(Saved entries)
::::::::::

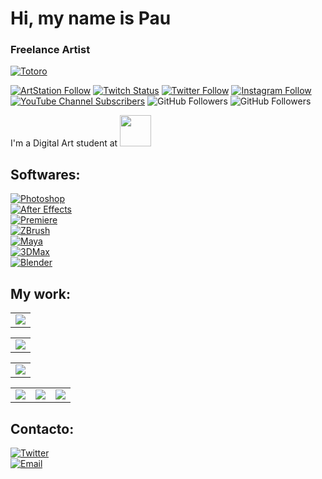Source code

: # Hi, my name is Pau
### Freelance Artist


[![Totoro](https://i.pinimg.com/originals/f4/15/b1/f415b1a3ddeb8a36d8b002cf5d649988.gif)](https://www.artstation.com/uhkyon)


[![ArtStation Follow](https://img.shields.io/badge/ArtStation-FFFFFF?style=social&logo=artstation&labelColor=E4405F)](https://www.artstation.com/uhkyon)
[![Twitch Status](https://img.shields.io/twitch/status/UhKyon?style=social)](https://www.twitch.tv/uhkyon)
[![Twitter Follow](https://img.shields.io/twitter/follow/uhkyon?style=social)](https://twitter.com/uhkyon)
[![Instagram Follow](https://img.shields.io/badge/Instagram-FFFFFF?style=social&logo=instagram&labelColor=E4405F)](https://www.instagram.com/uhkyon)
[![YouTube Channel Subscribers](https://img.shields.io/youtube/channel/subscribers/UCTROEO8NLSTvnWCwTA0s9yg?style=social)](https://www.youtube.com/c/EvilPau?sub_confirmation=1)
![GitHub Followers](https://img.shields.io/github/followers/uhkyon?style=social)
![GitHub Followers](https://img.shields.io/github/stars/uhkyon?style=social)

I'm a Digital Art student at [<img src="https://www.cevbarcelona.com/wp-content/uploads/2018/08/logo-h80.png" width=50>](https://www.cevbarcelona.com/)


## Softwares:
[![Photoshop](https://img.shields.io/badge/Photoshop-002669?style=for-the-badge&logo=adobephotoshop&logoColor=002669&labelColor=31A8FF)]()
</br>
[![After Effects](https://img.shields.io/badge/After_Effects-040492?style=for-the-badge&logo=adobeaftereffects&logoColor=040492&labelColor=9999FF)]()
</br>
[![Premiere](https://img.shields.io/badge/Premiere-040492?style=for-the-badge&logo=adobepremierepro&logoColor=040492&labelColor=9999FF)]()
</br>
[![ZBrush](https://img.shields.io/badge/ZBrush-000000?style=for-the-badge&logo=zotero&logoColor=101010&labelColor=FFFFFF)]()
</br>
[![Maya](https://img.shields.io/badge/Autodesk_Maya-47D5FF?style=for-the-badge&logo=monster&logoColor=white&labelColor=2F98B7)]()
</br>
[![3DMax](https://img.shields.io/badge/3D_Max-0696D7?style=for-the-badge&logo=autodesk&logoColor=blue&labelColor=17526C)]()
</br>
[![Blender](https://img.shields.io/badge/Blender-C34D01?style=for-the-badge&logo=blender&logoColor=101010&labelColor=F5792A)]()
</br>

## My work:

<table style="width:100%">
  <tr>
    <td>
	<a href="https://www.artstation.com/artwork/KeR8YR">
  		<img src="https://cdna.artstation.com/p/assets/images/images/055/684/118/large/uhkyon-si.jpg?1667506220">
	</a>
	</td>

<table style="width:100%">
  <tr>
    <td>
	<a href="https://www.artstation.com/artwork/BXovyl">
  		<img src="https://cdna.artstation.com/p/assets/images/images/055/684/118/large/uhkyon-si.jpg?1667506220">
	</a>
	</td>

<table style="width:100%">
  <tr>
    <td>
	<a href="https://www.artstation.com/artwork/2qoeWv">
  		<img src="https://cdna.artstation.com/p/assets/images/images/055/684/118/large/uhkyon-si.jpg?1667506220">
	</a>
	</td>
	
<table style="width:50%">
 <tr>
    <td>
	<a href="https://www.artstation.com/artwork/NGJqOP">
  		<img src="https://cdnb.artstation.com/p/assets/images/images/048/987/377/large/uhkyon-yvir.jpg?1651431235">
	</a>
	</td>
    <td>
	<a href="https://www.artstation.com/artwork/2qnK6x">
  		<img src="https://cdna.artstation.com/p/assets/images/images/046/543/010/large/uhkyon-pauvalles.jpg?1645379224">

<td>
	<a href="https://www.artstation.com/artwork/aGyLaq">
  		<img src="https://cdna.artstation.com/p/assets/images/images/045/025/398/large/uhkyon-pau-valles.jpg?1641753153">
	
  </tr>
</table>
</table>



## Contacto:

[![Twitter](https://img.shields.io/badge/Twitter-darkblue?style=for-the-badge&logo=Twitter&logoColor=blue&labelColor=white)](https://twitter.com/UhKyon)
</br>
[![Email](https://img.shields.io/badge/Mail-D14836?style=for-the-badge&logo=gmail&logoColor=white&labelColor=101010)](mailto:pauvm4689@gmail.com)
</br>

::::::::::

- **Work required**
Every entry should be repeated verbatim, with the pictures left out.

- **Response to the exercise**
Source code

: # Hi, my name is Pau
### Freelance Artist


[![Totoro](https://i.pinimg.com/originals/f4/15/b1/f415b1a3ddeb8a36d8b002cf5d649988.gif)](https://www.artstation.com/uhkyon)


[![ArtStation Follow](https://img.shields.io/badge/ArtStation-FFFFFF?style=social&logo=artstation&labelColor=E4405F)](https://www.artstation.com/uhkyon)
[![Twitch Status](https://img.shields.io/twitch/status/UhKyon?style=social)](https://www.twitch.tv/uhkyon)
[![Twitter Follow](https://img.shields.io/twitter/follow/uhkyon?style=social)](https://twitter.com/uhkyon)
[![Instagram Follow](https://img.shields.io/badge/Instagram-FFFFFF?style=social&logo=instagram&labelColor=E4405F)](https://www.instagram.com/uhkyon)
[![YouTube Channel Subscribers](https://img.shields.io/youtube/channel/subscribers/UCTROEO8NLSTvnWCwTA0s9yg?style=social)](https://www.youtube.com/c/EvilPau?sub_confirmation=1)
![GitHub Followers](https://img.shields.io/github/followers/uhkyon?style=social)
![GitHub Followers](https://img.shields.io/github/stars/uhkyon?style=social)

I'm a Digital Art student at [<img src="https://www.cevbarcelona.com/wp-content/uploads/2018/08/logo-h80.png" width=50>](https://www.cevbarcelona.com/)


## Softwares:
[![Photoshop](https://img.shields.io/badge/Photoshop-002669?style=for-the-badge&logo=adobephotoshop&logoColor=002669&labelColor=31A8FF)]()
</br>
[![After Effects](https://img.shields.io/badge/After_Effects-040492?style=for-the-badge&logo=adobeaftereffects&logoColor=040492&labelColor=9999FF)]()
</br>
[![Premiere](https://img.shields.io/badge/Premiere-040492?style=for-the-badge&logo=adobepremierepro&logoColor=040492&labelColor=9999FF)]()
</br>
[![ZBrush](https://img.shields.io/badge/ZBrush-000000?style=for-the-badge&logo=zotero&logoColor=101010&labelColor=FFFFFF)]()
</br>
[![Maya](https://img.shields.io/badge/Autodesk_Maya-47D5FF?style=for-the-badge&logo=monster&logoColor=white&labelColor=2F98B7)]()
</br>
[![3DMax](https://img.shields.io/badge/3D_Max-0696D7?style=for-the-badge&logo=autodesk&logoColor=blue&labelColor=17526C)]()
</br>
[![Blender](https://img.shields.io/badge/Blender-C34D01?style=for-the-badge&logo=blender&logoColor=101010&labelColor=F5792A)]()
</br>

## My work:

<table style="width:100%">
  <tr>
    <td>
	<a href="https://www.artstation.com/artwork/KeR8YR">
  		<img src="https://cdna.artstation.com/p/assets/images/images/055/684/118/large/uhkyon-si.jpg?1667506220">
	</a>
	</td>

<table style="width:100%">
  <tr>
    <td>
	<a href="https://www.artstation.com/artwork/BXovyl">
  		<img src="https://cdna.artstation.com/p/assets/images/images/055/684/118/large/uhkyon-si.jpg?1667506220">
	</a>
	</td>

<table style="width:100%">
  <tr>
    <td>
	<a href="https://www.artstation.com/artwork/2qoeWv">
  		<img src="https://cdna.artstation.com/p/assets/images/images/055/684/118/large/uhkyon-si.jpg?1667506220">
	</a>
	</td>
	
<table style="width:50%">
 <tr>
    <td>
	<a href="https://www.artstation.com/artwork/NGJqOP">
  		<img src="https://cdnb.artstation.com/p/assets/images/images/048/987/377/large/uhkyon-yvir.jpg?1651431235">
	</a>
	</td>
    <td>
	<a href="https://www.artstation.com/artwork/2qnK6x">
  		<img src="https://cdna.artstation.com/p/assets/images/images/046/543/010/large/uhkyon-pauvalles.jpg?1645379224">

<td>
	<a href="https://www.artstation.com/artwork/aGyLaq">
  		<img src="https://cdna.artstation.com/p/assets/images/images/045/025/398/large/uhkyon-pau-valles.jpg?1641753153">
	
  </tr>
</table>
</table>



## Contacto:

[![Twitter](https://img.shields.io/badge/Twitter-darkblue?style=for-the-badge&logo=Twitter&logoColor=blue&labelColor=white)](https://twitter.com/UhKyon)
</br>
[![Email](https://img.shields.io/badge/Mail-D14836?style=for-the-badge&logo=gmail&logoColor=white&labelColor=101010)](mailto:pauvm4689@gmail.com)
</br>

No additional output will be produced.